It would make sense for Brad Pitt to ramp up his smoking through the hectic and terrifying months of the COVID-19 pandemic. However, Brad, 58, revealed in the new cover story for GQ that he gave up cigarettes during the lockdown. After offering GQ’s Ottessa Moshfegh a nicotine mint, Brad shared that he quit smoking over the past few years after realizing that cutting back on cigarettes wasn’t going to work. “I don’t have that ability to do just one or two a day,” he said. “It’s not in my makeup. I’m all in. And I’m going to drive into the ground. I’ve lost my privileges.”
This move follows Brad’s decision to get sober after his then-wife, Angelina Jolie, filed for divorce in September 2016. The Bullet Train star said he attended Alcoholics Anonymous to get a hold of his vices. “I had a really cool men’s group here that was really private and selective, so it was safe,” he told GQ. “Because I’d seen things of other people who had been recorded while they were spilling their guts, and that’s just atrocious to me.”
Brad still sees the appeal in his old ways, telling Ottessa about the days he’d have a cigarette “in the morning, with the coffee—just delicious.” Pitt also spoke of the British painter David Hockney, one of the “indestructible types” (as Moshfegh puts it) who can handle that kind of lifestyle from coffin to grave. “He’s still chaining [chain-smoking], the hard-core English way. It looks great,” said Brad, revealing he’s met the artist on a couple of occasions. However, that’s not for Pitt. “I don’t think I have that,” he said. “I’m just at that age when nothing good comes from it.”
The world learned of Brad’s stint in AA in 2019. “I had taken things as far as I could take it, so I removed my drinking privileges,” he said in a September profile in The New York Times. It was the first time he spoke about his stint in AA. “You had all these men sitting around being open and honest in a way I have never heard. It was this safe space where there was little judgment, and therefore little judgment of yourself. It was actually really freeing just to expose the ugly sides of yourself. There’s great value in that.”

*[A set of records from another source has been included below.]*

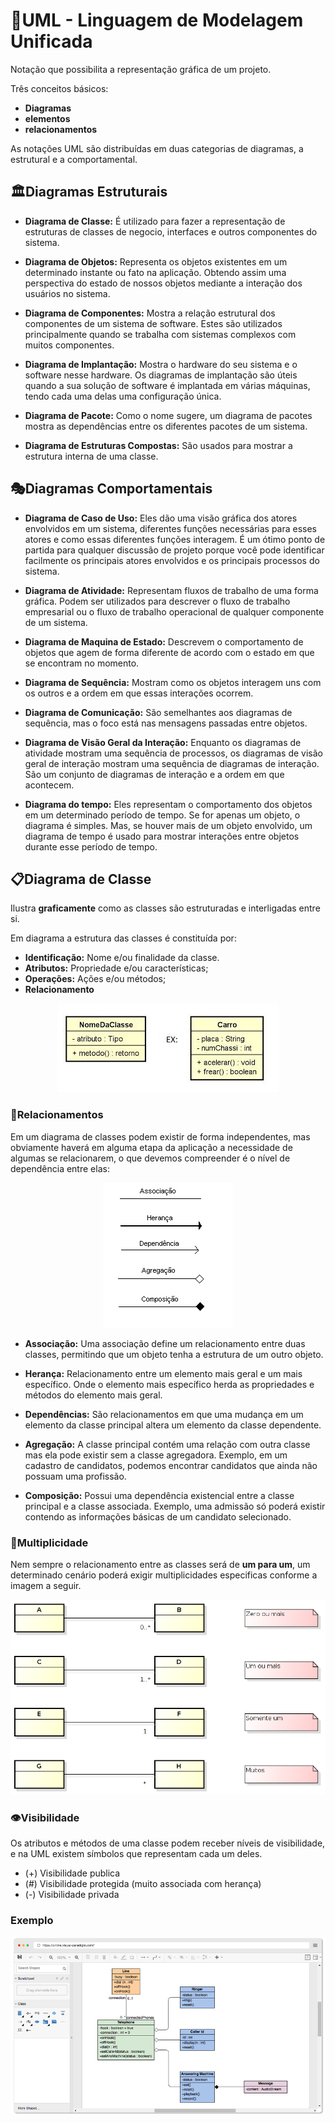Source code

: # 📑UML - Linguagem de Modelagem Unificada

Notação que possibilita a representação gráfica de um projeto.

Três conceitos básicos: 
- **Diagramas**
- **elementos**
- **relacionamentos**

As notações UML são distribuídas em duas categorias de diagramas, a estrutural e a comportamental.

## 🏛️Diagramas Estruturais

- **Diagrama de Classe:** É utilizado para fazer a representação de estruturas de classes de negocio, interfaces e outros componentes do sistema.

- **Diagrama de Objetos:** Representa os objetos existentes em um determinado instante ou fato na aplicação. Obtendo assim uma perspectiva do estado de nossos objetos mediante a interação dos usuários no sistema.

- **Diagrama de Componentes:** Mostra a relação estrutural dos componentes de um sistema de software. Estes são utilizados principalmente quando se trabalha com sistemas complexos com muitos componentes.

- **Diagrama de Implantação:** Mostra o hardware do seu sistema e o software nesse hardware. Os diagramas de implantação são úteis quando a sua solução de software é implantada em várias máquinas, tendo cada uma delas uma configuração única.

- **Diagrama de Pacote:** Como o nome sugere, um diagrama de pacotes mostra as dependências entre os diferentes pacotes de um sistema.

- **Diagrama de Estruturas Compostas:** São usados para mostrar a estrutura interna de uma classe.

## 🎭Diagramas Comportamentais

- **Diagrama de Caso de Uso:** Eles dão uma visão gráfica dos atores envolvidos em um sistema, diferentes funções necessárias para esses atores e como essas diferentes funções interagem. É um ótimo ponto de partida para qualquer discussão de projeto porque você pode identificar facilmente os principais atores envolvidos e os principais processos do sistema.

- **Diagrama de Atividade:** Representam fluxos de trabalho de uma forma gráfica. Podem ser utilizados para descrever o fluxo de trabalho empresarial ou o fluxo de trabalho operacional de qualquer componente de um sistema.

- **Diagrama de Maquina de Estado:** Descrevem o comportamento de objetos que agem de forma diferente de acordo com o estado em que se encontram no momento. 

- **Diagrama de Sequência:** Mostram como os objetos interagem uns com os outros e a ordem em que essas interações ocorrem.

- **Diagrama de Comunicação:** São semelhantes aos diagramas de sequência, mas o foco está nas mensagens passadas entre objetos.

- **Diagrama de Visão Geral da Interação:** Enquanto os diagramas de atividade mostram uma sequência de processos, os diagramas de visão geral de interação mostram uma sequência de diagramas de interação. São um conjunto de diagramas de interação e a ordem em que acontecem. 

- **Diagrama do tempo:** Eles representam o comportamento dos objetos em um determinado período de tempo. Se for apenas um objeto, o diagrama é simples. Mas, se houver mais de um objeto envolvido, um diagrama de tempo é usado para mostrar interações entre objetos durante esse período de tempo.

## 📋Diagrama de Classe

Ilustra **graficamente** como as classes são estruturadas e interligadas entre si.

Em diagrama a estrutura das classes é constituída por:
- **Identificação:** Nome e/ou finalidade da classe.
- **Atributos:** Propriedade e/ou características;
- **Operações:** Ações e/ou métodos;
- **Relacionamento**

<p align="center">
  <img src="Imagens/Diagrama.png">
</p>

### 🔗Relacionamentos

Em um diagrama de classes podem existir de forma independentes, mas obviamente haverá em alguma etapa da aplicação a necessidade de algumas se relacionarem, o que devemos compreender é o nível de dependência entre elas:

<p align="center">
  <img src="Imagens/UML.png">
</p>

- **Associação:** Uma associação define um relacionamento entre duas classes, permitindo que um objeto tenha a estrutura de um outro objeto.

- **Herança:** Relacionamento entre um elemento mais geral e um mais específico. Onde o elemento mais específico herda as propriedades e métodos do elemento mais geral.

- **Dependências:** São relacionamentos em que uma mudança em um elemento da classe principal altera um elemento da classe dependente.

- **Agregação:** A classe principal contém uma relação com outra classe mas ela pode existir sem a classe agregadora. Exemplo, em um cadastro de candidatos, podemos encontrar candidatos que ainda não possuam uma profissão.

- **Composição:** Possui uma dependência existencial entre a classe principal e a classe associada. Exemplo, uma admissão só poderá existir contendo as informações básicas de um candidato selecionado. 

### 🧮Multiplicidade

Nem sempre o relacionamento entre as classes será de **um para um**, um determinado cenário poderá exigir multiplicidades especificas conforme a imagem a seguir. 

<p align="center">
  <img src="Imagens/Multiplicidade.png">
</p>

### 👁️Visibilidade

Os atributos e métodos de uma classe podem receber níveis de visibilidade, e na UML existem símbolos que representam cada um deles.

- (+) Visibilidade publica
- (#) Visibilidade protegida (muito associada com herança)
- (-) Visibilidade privada

### Exemplo

<p align="center">
  <img src="Imagens/DiagramaDeClasses.png">
</p>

Brad also spoke about his sobriety with Sir Anthony Hopkins for Interview magazine. “I’m realizing, as a real act of forgiveness for myself for all the choices that I’ve made that I’m not proud of, that I value those missteps, because they led to some wisdom, which led to something else,” said Brad. “You can’t have one without the other. I see it as something I’m just now getting my arms around at this time in my life. But I certainly don’t feel like I can take credit for any of it.”

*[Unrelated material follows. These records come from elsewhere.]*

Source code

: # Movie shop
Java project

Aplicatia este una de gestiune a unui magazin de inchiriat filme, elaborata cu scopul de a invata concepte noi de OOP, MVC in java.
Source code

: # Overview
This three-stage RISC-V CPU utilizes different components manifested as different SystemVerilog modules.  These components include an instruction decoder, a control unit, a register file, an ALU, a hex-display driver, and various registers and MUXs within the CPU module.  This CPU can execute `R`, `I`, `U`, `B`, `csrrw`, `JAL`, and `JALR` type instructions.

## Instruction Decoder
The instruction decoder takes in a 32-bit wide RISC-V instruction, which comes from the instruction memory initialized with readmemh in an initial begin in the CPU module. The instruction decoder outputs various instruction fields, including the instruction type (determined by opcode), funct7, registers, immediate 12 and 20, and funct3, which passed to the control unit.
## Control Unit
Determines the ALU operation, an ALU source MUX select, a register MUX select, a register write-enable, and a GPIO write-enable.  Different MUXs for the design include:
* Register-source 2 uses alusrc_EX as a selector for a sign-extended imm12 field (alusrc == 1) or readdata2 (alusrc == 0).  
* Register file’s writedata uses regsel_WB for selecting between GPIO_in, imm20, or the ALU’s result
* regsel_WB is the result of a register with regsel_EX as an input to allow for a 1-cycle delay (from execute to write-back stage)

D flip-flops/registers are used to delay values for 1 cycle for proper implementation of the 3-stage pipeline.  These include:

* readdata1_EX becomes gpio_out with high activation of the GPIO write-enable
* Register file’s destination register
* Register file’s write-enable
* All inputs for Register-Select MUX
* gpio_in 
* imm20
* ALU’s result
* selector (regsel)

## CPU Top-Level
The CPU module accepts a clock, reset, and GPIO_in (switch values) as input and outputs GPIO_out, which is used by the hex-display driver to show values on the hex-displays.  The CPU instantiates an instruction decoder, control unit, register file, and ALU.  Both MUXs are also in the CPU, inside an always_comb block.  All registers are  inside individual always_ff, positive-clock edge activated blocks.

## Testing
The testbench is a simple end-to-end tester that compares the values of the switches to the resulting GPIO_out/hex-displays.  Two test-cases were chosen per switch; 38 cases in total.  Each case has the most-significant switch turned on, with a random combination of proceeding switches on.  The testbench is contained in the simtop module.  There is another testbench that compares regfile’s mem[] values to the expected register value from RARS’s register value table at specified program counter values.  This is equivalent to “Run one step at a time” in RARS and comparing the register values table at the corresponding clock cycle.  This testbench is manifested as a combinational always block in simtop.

In 2017, Brad spoke with GQ Style and said he was six months sober. “I can’t remember a day since I got out of college where I wasn’t boozing or had a spliff, or something,” he said. “You realize that a lot of it is, um- cigarettes, you know, pacifiers,” he adds. “And I’m running from feelings. I’m really, really happy to be done with all of that. I mean, I stopped everything except boozing when I started my family. But even this last year, you know – things I wasn’t dealing with. I was boozing too much. It’s just become a problem. And I’m really happy it’s been half a year now, which is bittersweet.”